You’re standing barefoot on the sand and it’s almost uncomfortably warm. It’s grainy, not fine as sand you would find on a beach, and it massages your feet. It is all around you, orange-yellow in color, but it’s turning gray and getting colder because the hot sun is setting behind you. You notice how quiet it is. You don’t perceive any animals at the moment, and no vegetation. It is very dry. Everywhere the eye can see there’s just this hot sand. In the distance you can see rock formations, hills, mountains. As the sun is setting, its last rays hit those mountains and explode in color: not only brown and beige, but also all reds you could possibly imagine: maroon, mahogany, burgundy, red, magenta, and fiery orange. You look up and you see the sky above those mountains turning to an incredible, impossible, deep purple, the like you have never seen before.
This place is ancient, with a vast past to tell of, and close to no one to listen. This is an actual memory of a visit to a wondrous place, the Sinai Desert, located in the Middle East, Egypt’s Sinai Peninsula. But except maybe for the color of the sky, I think this is what Mars feels like, except the heat.

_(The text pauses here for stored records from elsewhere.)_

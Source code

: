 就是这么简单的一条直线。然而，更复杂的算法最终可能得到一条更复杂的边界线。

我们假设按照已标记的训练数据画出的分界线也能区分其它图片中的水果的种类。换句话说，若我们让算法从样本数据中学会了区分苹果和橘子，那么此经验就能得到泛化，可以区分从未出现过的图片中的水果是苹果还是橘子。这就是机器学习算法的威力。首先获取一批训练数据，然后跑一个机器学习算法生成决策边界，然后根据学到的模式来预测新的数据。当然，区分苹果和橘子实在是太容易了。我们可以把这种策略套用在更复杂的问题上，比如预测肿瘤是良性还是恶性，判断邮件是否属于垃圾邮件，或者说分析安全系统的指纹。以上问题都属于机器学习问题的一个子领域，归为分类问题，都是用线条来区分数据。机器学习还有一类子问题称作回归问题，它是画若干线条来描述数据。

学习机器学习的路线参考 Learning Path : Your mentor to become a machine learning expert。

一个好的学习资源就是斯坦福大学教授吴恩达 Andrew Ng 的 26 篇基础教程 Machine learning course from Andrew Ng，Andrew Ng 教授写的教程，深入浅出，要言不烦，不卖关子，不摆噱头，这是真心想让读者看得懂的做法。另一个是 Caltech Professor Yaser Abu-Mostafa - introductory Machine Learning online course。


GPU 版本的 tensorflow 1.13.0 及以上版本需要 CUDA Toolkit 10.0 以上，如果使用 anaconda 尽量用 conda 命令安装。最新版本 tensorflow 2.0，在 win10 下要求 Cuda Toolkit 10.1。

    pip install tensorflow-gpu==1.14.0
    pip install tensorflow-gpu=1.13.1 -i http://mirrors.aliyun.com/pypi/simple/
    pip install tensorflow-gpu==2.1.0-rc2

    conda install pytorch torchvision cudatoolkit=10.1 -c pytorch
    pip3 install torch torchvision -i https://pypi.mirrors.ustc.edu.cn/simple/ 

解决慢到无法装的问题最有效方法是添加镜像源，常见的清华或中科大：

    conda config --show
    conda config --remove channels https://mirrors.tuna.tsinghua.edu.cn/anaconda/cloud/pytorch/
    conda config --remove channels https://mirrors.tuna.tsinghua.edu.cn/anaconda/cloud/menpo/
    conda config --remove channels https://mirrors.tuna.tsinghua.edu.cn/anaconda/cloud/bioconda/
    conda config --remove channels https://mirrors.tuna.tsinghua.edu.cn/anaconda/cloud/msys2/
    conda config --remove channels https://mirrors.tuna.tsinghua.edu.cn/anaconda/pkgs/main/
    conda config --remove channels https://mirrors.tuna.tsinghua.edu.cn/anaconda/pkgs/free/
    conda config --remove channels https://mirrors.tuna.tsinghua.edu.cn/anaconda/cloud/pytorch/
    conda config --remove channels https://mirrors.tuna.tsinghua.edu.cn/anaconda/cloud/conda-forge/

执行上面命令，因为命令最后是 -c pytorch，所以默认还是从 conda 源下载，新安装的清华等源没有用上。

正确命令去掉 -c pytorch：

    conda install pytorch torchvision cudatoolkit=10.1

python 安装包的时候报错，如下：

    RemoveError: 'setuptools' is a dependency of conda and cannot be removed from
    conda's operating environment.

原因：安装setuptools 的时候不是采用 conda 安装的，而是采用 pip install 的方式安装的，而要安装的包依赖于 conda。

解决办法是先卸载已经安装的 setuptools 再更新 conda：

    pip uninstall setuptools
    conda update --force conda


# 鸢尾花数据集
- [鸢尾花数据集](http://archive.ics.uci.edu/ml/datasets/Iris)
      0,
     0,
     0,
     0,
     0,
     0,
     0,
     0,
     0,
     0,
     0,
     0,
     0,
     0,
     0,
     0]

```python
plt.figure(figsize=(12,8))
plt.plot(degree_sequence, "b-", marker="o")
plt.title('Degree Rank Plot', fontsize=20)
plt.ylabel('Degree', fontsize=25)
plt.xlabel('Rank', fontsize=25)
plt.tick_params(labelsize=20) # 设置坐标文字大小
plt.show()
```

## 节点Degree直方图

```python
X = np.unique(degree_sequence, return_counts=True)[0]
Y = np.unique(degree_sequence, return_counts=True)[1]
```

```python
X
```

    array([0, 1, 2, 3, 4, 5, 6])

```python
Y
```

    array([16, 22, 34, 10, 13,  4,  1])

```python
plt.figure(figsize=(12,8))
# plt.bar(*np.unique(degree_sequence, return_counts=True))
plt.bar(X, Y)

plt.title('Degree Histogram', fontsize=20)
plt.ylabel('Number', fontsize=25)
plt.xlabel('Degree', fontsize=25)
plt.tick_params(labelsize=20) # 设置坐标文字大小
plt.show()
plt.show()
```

How long will it take for humans to get to Mars?
The question has been asked since the 1950’s, and there have been dozens of attempts to answer, in the form of detailed studies and proposals, written by scientists working for multiple governments, universities, and private organizations. There are many countries interested in the subject, but there were mainly US proposals including multiple by NASA, and multiple European (ESA) and Russian. The proposals address issues such as the logistics and route to get there and back, logistics for landing, number of people, length of stay, supplies and habitat, health and survival.
The first one published in 1952 proposed 10 spacecraft carrying 70 people each(!), and surface landing vehicles. Since then the proposals varied greatly. Some planned a direct visit, and 2-way trip. Of those some proposed the payload to include all supplies, others suggested propellants for the return trip should be manufactured on location from the Martian atmosphere, to reduce cost. A 1-way trip was proposed in 1998, later to be repeated and advocated by people such as Buzz Aldrin, the ‘2nd man on the moon’. Are there any volunteers?
Recent US policy is very positive. George W. Bush endorsed manned space exploration in 2004, followed by hints from NASA of plans to launch to Mars from the moon. Current president Obama and the US Congress approved in 2010 a manned mission to Mars by 2030’s.
In 2000, Russians proposed an orbital mission to Mars, using a nuclear reactor to power an electric rocket engine. [We should do that right after the electric jet, proposed to ‘Tony Stark’ in Iron Man 2)]. Alternatively, chemical propulsion was proposed by NASA in 2009.

Mission to Mars photo http://thefilmtemple.blogspot.com
A 1991 international/French proposal suggested the spacecraft to have nuclear power and artificial gravity provided by rotation. This is a known model for a space station. The 2000 science fiction movie Mission to Mars (starring some of my very favorite actors!) featured such a vessel. That idea was likely borrowed from Stanley Kubrick’s 2001: A Space Odyssey.
Other private initiatives:
1998, The Mars Society– an international space advocacy non-profit organization, promoting human exploration and settlement of Mars. Supported by science fiction writer Kim Stanley Robinson and filmmaker James Cameron.
2008, MarsDrive – a non-profit organization that envisions “a spacefaring civilization”, is working on designs for permanent settlement of Mars titled ‘Mars for Less’.
2012, Mars One, a private Dutch project to settle Mars as a 1-way trip, is proposing to settle in multiple stages by 2023, using components from suppliers such as SpaceX, and financing it by making it a reality show. The audience will get to pick the astronauts…
2012, SpaceX – founded to “revolutionize space transportation and … make it possible for people to live on other planets”, is proposing a Mars landing as a 2018 NASA study mission to search for life, and long-term plans for settlement. The CEO Elon Musk was seen wearing the ‘Available to Help Populate Mars’ T-shirt, sold online at Space.com.
So what’s stopping us?
Aside from the enormous logistics and cost, and aside from health and survival issues that can all potentially be resolved, there is one problem for which we don’t yet have an answer, and I hope is considered very carefully by all public and private parties. We have not yet found life on Mars, but if it does exist, even as microorganisms, it can be devastated by human presence, or it can be transported to Earth and cause devastation here, against which our civilization and possibly all other life on Earth will be defenseless. This explains some of the proposals to explore Mars remotely from its moons or from orbit.